*** Records for the exercise ***
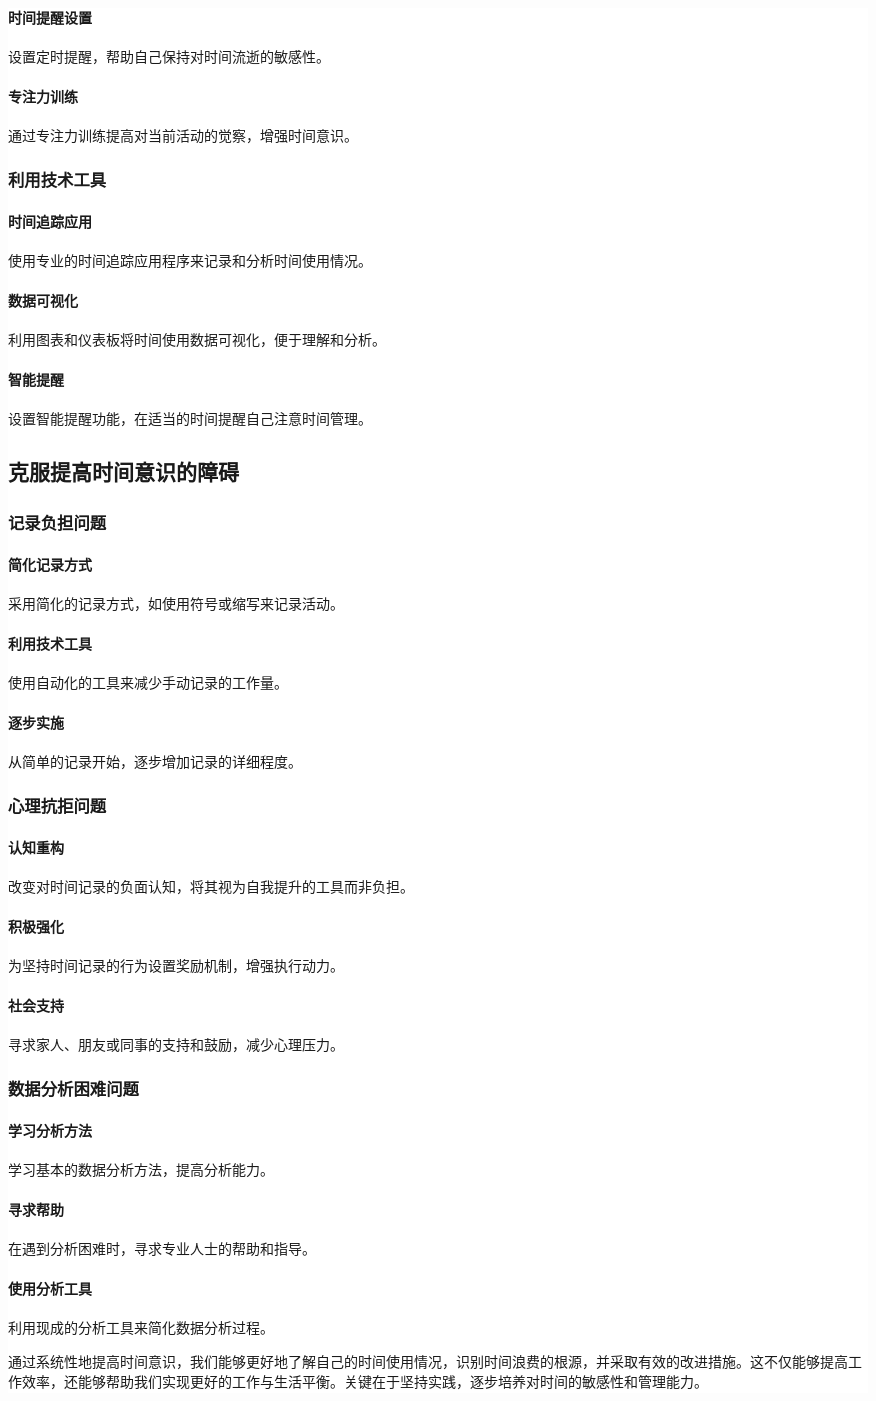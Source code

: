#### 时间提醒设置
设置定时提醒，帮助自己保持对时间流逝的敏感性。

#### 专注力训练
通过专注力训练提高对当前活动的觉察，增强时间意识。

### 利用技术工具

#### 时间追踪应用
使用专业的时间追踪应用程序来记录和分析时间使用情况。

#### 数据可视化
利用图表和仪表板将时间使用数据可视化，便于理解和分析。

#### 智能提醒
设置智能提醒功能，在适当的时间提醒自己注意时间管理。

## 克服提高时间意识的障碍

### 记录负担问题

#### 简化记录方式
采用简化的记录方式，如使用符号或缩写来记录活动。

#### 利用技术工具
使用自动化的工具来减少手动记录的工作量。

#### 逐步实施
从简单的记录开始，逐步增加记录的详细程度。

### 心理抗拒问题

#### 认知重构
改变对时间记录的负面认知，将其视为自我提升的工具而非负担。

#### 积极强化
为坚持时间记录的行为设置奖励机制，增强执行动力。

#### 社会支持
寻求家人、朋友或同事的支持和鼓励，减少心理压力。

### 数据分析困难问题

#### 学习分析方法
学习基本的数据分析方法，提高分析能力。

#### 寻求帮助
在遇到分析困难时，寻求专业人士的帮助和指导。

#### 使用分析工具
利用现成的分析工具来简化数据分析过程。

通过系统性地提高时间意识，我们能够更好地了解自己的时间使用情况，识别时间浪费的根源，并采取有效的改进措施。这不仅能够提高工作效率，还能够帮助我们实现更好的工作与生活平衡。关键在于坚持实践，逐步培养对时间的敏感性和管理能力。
*** End of Records for the exercise ***
*** Records for the exercise ***
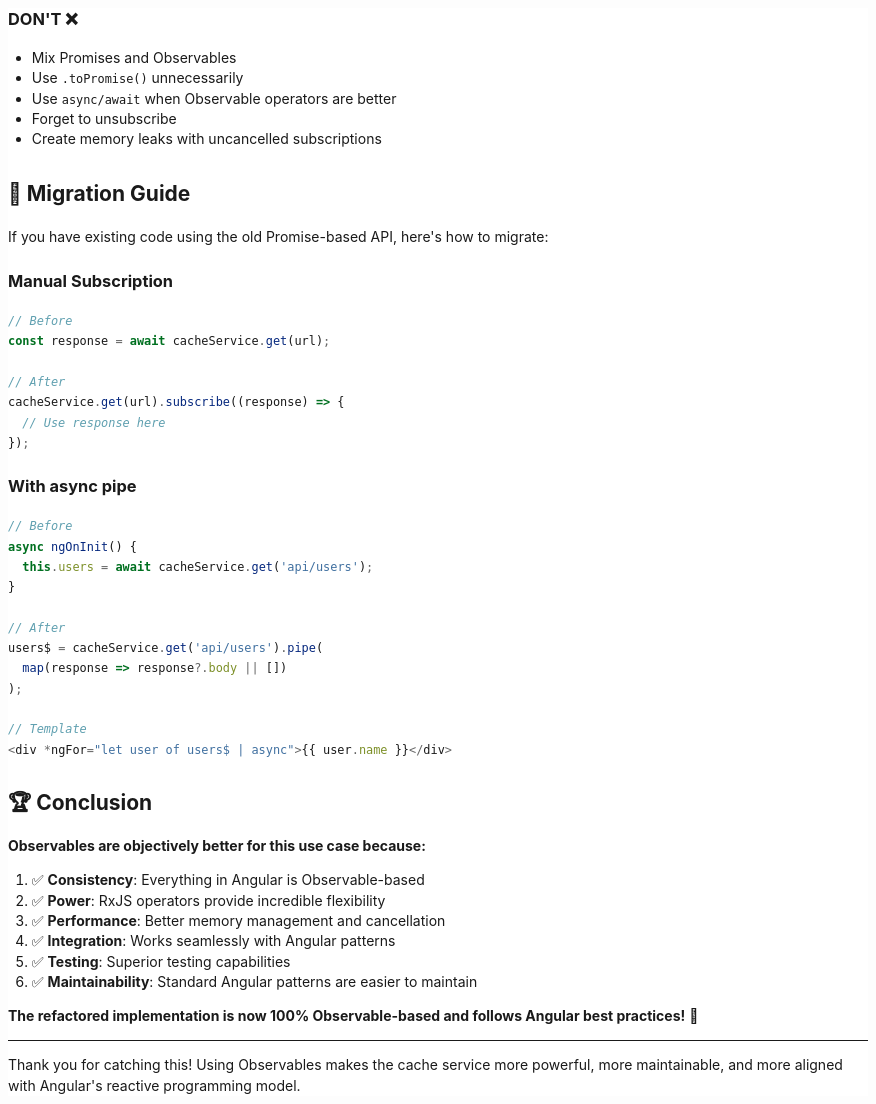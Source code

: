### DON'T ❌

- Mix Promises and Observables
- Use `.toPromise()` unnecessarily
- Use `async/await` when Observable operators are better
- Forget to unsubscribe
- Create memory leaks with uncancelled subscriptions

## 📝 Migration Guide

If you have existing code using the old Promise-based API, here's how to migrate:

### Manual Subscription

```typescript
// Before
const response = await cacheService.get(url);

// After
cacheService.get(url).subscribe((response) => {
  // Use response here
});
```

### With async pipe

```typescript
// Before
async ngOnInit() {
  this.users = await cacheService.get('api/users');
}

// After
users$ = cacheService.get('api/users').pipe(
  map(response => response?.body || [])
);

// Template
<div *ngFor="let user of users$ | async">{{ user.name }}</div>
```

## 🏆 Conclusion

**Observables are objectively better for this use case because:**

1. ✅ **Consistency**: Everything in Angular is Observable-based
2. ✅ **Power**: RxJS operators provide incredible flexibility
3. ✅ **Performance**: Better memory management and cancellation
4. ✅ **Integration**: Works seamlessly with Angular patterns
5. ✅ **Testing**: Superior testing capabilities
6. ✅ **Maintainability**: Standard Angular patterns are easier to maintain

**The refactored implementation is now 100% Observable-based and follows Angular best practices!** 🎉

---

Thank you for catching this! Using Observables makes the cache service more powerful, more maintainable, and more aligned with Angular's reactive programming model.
*** End of Records for the exercise ***
*** Records for the exercise ***
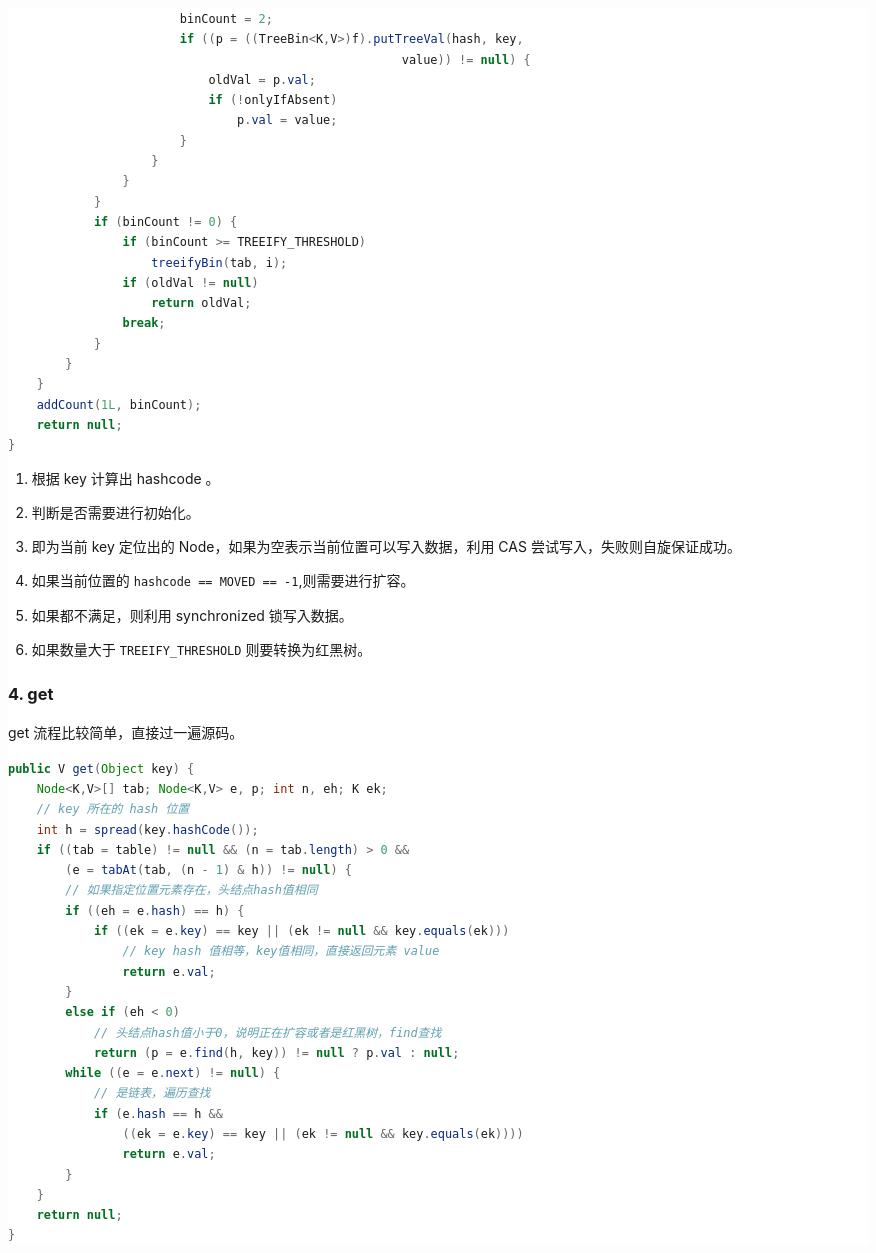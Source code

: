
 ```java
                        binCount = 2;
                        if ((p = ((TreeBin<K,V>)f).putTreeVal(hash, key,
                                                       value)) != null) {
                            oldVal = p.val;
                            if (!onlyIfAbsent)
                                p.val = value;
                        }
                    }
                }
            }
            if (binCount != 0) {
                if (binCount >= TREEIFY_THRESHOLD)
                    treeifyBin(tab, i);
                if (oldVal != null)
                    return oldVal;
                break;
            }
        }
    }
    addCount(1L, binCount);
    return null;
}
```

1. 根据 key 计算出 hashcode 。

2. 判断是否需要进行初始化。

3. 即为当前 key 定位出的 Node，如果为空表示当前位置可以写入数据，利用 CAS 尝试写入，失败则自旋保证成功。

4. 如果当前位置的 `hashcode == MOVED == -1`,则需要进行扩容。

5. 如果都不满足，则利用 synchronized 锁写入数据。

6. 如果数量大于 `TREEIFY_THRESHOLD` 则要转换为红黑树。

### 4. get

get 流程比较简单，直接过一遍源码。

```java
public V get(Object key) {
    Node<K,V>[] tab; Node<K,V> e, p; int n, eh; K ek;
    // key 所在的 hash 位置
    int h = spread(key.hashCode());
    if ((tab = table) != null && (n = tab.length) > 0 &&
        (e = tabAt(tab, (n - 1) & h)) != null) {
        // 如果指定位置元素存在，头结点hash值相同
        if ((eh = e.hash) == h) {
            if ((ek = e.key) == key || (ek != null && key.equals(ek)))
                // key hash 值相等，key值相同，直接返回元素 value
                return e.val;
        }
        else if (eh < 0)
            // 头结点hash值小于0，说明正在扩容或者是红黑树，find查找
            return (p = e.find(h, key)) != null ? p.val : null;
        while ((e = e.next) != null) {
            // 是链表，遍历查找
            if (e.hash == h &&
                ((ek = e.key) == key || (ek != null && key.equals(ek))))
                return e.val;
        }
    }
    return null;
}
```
*** End of Records for the exercise ***
• Exercise objective: The answer is every line in the data where the word "cacheService" appears.

• Exercise output:
const response = await cacheService.get(url);
cacheService.get(url).subscribe((response) => {
  this.users = await cacheService.get('api/users');
users$ = cacheService.get('api/users').pipe(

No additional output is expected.